## Stored items from a collection
──────────────────────────────

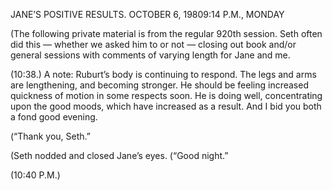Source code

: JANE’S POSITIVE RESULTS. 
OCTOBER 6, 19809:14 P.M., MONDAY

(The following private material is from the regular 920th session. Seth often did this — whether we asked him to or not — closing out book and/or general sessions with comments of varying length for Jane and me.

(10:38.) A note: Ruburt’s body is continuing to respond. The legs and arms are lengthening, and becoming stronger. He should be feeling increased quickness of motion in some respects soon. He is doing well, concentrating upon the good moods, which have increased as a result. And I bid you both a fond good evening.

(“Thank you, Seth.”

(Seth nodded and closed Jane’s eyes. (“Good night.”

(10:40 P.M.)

──────────────────────────────

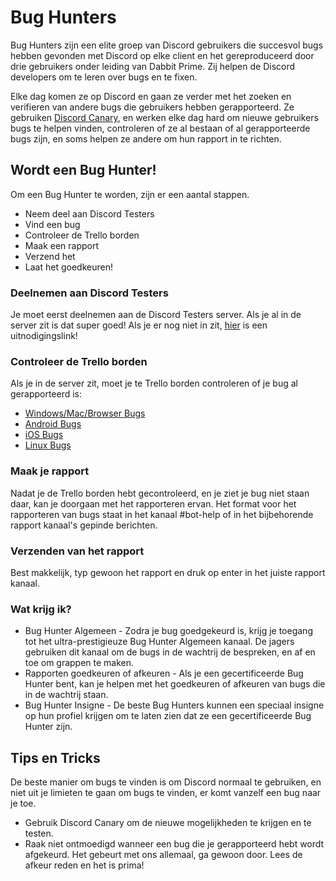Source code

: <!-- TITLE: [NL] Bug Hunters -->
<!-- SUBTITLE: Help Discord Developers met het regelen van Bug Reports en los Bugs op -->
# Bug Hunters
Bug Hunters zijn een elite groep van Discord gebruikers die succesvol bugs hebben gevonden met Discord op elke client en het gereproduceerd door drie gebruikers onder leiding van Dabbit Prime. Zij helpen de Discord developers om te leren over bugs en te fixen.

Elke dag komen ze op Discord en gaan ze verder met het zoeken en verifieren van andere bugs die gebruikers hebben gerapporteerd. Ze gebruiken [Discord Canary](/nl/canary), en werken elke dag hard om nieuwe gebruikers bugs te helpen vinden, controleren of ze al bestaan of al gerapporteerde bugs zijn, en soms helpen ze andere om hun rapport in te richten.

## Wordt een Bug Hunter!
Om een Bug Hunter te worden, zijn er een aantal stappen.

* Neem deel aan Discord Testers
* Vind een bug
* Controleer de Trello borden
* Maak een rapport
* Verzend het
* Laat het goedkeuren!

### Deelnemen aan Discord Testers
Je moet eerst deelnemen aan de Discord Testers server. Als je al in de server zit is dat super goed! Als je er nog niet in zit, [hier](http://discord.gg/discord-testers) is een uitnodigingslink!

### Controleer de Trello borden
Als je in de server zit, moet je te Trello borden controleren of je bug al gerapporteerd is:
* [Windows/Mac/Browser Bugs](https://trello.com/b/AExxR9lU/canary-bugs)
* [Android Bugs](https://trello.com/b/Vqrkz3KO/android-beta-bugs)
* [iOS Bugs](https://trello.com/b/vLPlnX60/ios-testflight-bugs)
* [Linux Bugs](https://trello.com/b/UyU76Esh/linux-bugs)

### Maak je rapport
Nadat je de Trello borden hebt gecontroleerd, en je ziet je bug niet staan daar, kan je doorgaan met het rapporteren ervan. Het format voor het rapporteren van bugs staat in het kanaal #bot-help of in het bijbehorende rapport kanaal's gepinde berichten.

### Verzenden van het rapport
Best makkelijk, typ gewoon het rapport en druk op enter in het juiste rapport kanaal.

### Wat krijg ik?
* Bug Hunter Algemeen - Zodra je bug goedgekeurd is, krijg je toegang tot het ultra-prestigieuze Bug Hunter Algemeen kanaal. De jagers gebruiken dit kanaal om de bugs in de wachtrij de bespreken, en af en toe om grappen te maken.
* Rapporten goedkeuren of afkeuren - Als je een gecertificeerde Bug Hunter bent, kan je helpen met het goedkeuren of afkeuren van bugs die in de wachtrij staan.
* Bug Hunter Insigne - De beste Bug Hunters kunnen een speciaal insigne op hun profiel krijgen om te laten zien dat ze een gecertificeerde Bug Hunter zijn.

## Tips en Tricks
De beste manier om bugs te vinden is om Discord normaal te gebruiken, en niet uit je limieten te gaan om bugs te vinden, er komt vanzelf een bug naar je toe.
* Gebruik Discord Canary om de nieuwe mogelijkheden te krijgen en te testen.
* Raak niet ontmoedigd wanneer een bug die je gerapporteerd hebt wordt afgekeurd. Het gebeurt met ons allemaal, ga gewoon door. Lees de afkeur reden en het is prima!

──────────────────────────────

## PROBLEM TO SOLVE
Begin at the line that has "### Verzenden van het rapport" in the entries above; stop after the line that has "het is prima!". Transcribe exactly those lines and no others.

## ANSWER AREA
### Verzenden van het rapport
Best makkelijk, typ gewoon het rapport en druk op enter in het juiste rapport kanaal.

### Wat krijg ik?
* Bug Hunter Algemeen - Zodra je bug goedgekeurd is, krijg je toegang tot het ultra-prestigieuze Bug Hunter Algemeen kanaal. De jagers gebruiken dit kanaal om de bugs in de wachtrij de bespreken, en af en toe om grappen te maken.
* Rapporten goedkeuren of afkeuren - Als je een gecertificeerde Bug Hunter bent, kan je helpen met het goedkeuren of afkeuren van bugs die in de wachtrij staan.
* Bug Hunter Insigne - De beste Bug Hunters kunnen een speciaal insigne op hun profiel krijgen om te laten zien dat ze een gecertificeerde Bug Hunter zijn.

## Tips en Tricks
De beste manier om bugs te vinden is om Discord normaal te gebruiken, en niet uit je limieten te gaan om bugs te vinden, er komt vanzelf een bug naar je toe.
* Gebruik Discord Canary om de nieuwe mogelijkheden te krijgen en te testen.
* Raak niet ontmoedigd wanneer een bug die je gerapporteerd hebt wordt afgekeurd. Het gebeurt met ons allemaal, ga gewoon door. Lees de afkeur reden en het is prima!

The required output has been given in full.